First, that time was running out to avert catastrophe, to save the suffering victims, the duty of the privileged inheritors of colonialism in the Global North, anxious for our future but not already living with the worst consequences. Second, that I was obliged to use as much of my time as possible in being productive for the cause, that I was only worth to the movement what I was able to do for it.

With the first, I was re-enacting the patterns of my childhood and teenage background in charismatic evangelicalism, that very real belief in eternal damnation to Hell for all nonbelievers that one only had a certain amount of time to ‘save’ people from. With the second, I was rehearsing the steps of my experience of trying to make a career in academia in part-time and temporary posts.

I saw—and still see today—these patterns being drawn again and again by others like me in the climate movement, whether that’s the wing that chants ‘One solution! Revolution!’ or those who focus instead on net zero by 20-whatever. Whether we think there is X amount of years left, or that the fundamental catastrophe is five centuries old, much of the movement is stuck in a conception of the climate and ecological crisis as a problem that needs fixing, something that needs a solution, rather than wounds and disconnections, damaged relationships in need of healing (Nish Doshi). And, in the mindset of Whiteness and neoliberalism, that it is down to us, as individuals, to solve ourselves.
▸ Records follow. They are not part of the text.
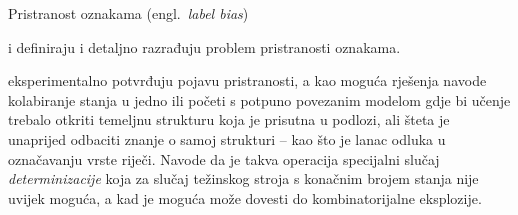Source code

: Pristranost oznakama (engl.~\emph{label bias})

\citet*{lafferty2001conditional} i \citet*{leon1991approche} definiraju i
detaljno razrađuju problem pristranosti oznakama.

\citet*{lafferty2001conditional} eksperimentalno potvrđuju pojavu pristranosti,
a kao moguća rješenja navode kolabiranje stanja u jedno %
ili početi s potpuno povezanim modelom gdje bi učenje trebalo otkriti temeljnu strukturu koja je prisutna u podlozi, ali šteta je unaprijed odbaciti znanje o
samoj strukturi -- kao što je lanac odluka u označavanju vrste riječi.
Navode da je takva operacija specijalni slučaj \emph{determinizacije} koja za
slučaj težinskog stroja s konačnim brojem stanja nije uvijek moguća, a kad je
moguća može dovesti do kombinatorijalne eksplozije.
We run on a constant treadmill of coordinating, campaigning, marching, organising, scrolling, social media posting, flyering, giving talks, mazes of Google Docs and endless, endless meetings, keeping going because it’s so important, and there’s this major global summit and that parliamentary debate, and we have to do it now, no matter how worn out we are. And this is just as exclusionary a model for activism for disabled, racialised, working class and other marginalised folk as XR’s mass arrests strategy.

I remember a friend saying to me about an intense and high-risk direct action that didn’t work out as planned, but took a huge amount of resources, stress, and danger to all the people involved: ‘Even though we’re all a mess right now, even though we’ve fucked up our lives, if we had pulled it off, wouldn’t it have been worth it?’ At the point of hearing this, my answer was an emphatic NO, however epic the action, it is never worth ruining lives for.

I had always felt that any model of activism as sacrifice would be damaging to the individual and collective health of the climate movement. ‘I desire mercy, not sacrifice’ (Hosea 6:6a; Matthew 9:13b): and while there were more merciful self-compassion and collective care elements of our principles and organising structures, this was in constant tension with the sense of the importance and urgency of our mission no matter the personal cost. And even because of the personal cost.

Self-Sacrifice

Easter weekend, 2019. I am lying on my back on a road outside the Houses of Parliament, my outstretched left arm inside a metal tube reinforced with concrete, attached to it by a chain around my wrist, a fellow activist also locked on at the other end. We are with others similarly locked on, glued to the floor or each other, or just sitting and determined to stay where they are. Beyond this circle a larger crowd is forming, slow drumming keeping the beat of the singing, led by the Shakti Sings women’s choir all dressed in red.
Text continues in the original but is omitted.